_PROBLEM REQUIREMENTS_
Please filter the data below down to the lines holding the string "change".

Saved data entries:
Segment Open

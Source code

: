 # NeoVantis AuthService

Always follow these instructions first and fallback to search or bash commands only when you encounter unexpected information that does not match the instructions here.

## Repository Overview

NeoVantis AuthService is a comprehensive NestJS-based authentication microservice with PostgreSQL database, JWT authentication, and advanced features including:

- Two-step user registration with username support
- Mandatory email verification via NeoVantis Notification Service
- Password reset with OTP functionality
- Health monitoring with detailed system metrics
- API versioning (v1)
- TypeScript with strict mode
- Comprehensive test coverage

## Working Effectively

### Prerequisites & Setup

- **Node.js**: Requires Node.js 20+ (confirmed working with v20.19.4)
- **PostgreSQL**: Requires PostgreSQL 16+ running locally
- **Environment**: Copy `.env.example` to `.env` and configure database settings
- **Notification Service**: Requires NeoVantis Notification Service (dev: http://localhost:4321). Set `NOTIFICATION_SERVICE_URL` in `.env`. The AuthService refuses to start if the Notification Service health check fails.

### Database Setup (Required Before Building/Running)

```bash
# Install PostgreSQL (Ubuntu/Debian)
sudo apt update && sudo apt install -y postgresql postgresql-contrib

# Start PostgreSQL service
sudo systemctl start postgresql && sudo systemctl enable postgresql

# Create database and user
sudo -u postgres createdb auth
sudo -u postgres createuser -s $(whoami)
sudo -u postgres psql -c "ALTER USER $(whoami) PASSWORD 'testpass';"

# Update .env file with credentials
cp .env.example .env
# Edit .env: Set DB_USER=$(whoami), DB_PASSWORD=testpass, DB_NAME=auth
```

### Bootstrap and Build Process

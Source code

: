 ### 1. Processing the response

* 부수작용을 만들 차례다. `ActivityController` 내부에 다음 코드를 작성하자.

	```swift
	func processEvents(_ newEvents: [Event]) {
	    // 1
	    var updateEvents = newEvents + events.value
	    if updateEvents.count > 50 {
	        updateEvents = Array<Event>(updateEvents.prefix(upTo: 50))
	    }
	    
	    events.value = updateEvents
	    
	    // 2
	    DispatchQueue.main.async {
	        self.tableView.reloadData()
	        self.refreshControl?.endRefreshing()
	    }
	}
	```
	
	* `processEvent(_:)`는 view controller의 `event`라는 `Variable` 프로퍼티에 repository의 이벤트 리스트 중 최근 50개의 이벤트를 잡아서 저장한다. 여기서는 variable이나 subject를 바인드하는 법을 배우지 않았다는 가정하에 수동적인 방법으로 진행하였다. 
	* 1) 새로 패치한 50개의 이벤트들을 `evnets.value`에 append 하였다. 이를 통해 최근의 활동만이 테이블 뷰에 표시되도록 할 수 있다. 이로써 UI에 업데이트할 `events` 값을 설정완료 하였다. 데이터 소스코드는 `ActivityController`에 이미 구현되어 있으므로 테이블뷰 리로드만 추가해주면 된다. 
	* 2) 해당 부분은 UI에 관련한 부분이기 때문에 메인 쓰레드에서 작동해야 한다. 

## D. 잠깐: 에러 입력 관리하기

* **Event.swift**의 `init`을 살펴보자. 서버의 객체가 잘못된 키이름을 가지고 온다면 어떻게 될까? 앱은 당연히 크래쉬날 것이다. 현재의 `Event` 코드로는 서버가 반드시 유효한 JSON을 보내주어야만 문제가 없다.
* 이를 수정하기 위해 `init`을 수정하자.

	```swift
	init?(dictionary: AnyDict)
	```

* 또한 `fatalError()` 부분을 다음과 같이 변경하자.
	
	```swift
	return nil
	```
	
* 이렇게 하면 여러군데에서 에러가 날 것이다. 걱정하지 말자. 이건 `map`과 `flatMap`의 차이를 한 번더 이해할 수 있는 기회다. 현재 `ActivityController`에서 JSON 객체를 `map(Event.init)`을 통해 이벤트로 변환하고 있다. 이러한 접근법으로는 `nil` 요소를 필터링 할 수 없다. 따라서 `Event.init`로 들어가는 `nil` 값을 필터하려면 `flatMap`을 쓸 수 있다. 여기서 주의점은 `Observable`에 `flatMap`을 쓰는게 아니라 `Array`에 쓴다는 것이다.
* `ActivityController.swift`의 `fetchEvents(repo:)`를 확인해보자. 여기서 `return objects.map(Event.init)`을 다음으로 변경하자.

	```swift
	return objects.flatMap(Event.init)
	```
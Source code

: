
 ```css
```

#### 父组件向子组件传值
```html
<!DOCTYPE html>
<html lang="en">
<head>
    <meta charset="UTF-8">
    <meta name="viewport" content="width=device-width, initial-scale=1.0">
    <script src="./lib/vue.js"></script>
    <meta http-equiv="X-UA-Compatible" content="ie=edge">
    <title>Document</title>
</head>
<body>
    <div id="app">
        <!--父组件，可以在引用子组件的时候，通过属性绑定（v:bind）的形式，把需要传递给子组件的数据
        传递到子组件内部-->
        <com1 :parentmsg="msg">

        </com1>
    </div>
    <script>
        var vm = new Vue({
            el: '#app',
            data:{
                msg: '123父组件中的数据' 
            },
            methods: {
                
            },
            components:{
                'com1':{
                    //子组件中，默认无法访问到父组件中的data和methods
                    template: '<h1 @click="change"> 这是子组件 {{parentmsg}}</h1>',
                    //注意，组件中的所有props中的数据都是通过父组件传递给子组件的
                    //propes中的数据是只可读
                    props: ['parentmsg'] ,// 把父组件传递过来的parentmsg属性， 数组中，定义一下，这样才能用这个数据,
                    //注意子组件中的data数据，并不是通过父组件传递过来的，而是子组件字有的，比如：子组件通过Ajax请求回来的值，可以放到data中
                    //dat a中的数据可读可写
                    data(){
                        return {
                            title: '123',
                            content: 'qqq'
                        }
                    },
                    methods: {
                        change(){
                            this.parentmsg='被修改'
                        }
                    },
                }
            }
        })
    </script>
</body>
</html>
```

Segment Closed

_RESPONSE TO THIS TASK_
                    template: '<h1 @click="change"> 这是子组件 {{parentmsg}}</h1>',
                        change(){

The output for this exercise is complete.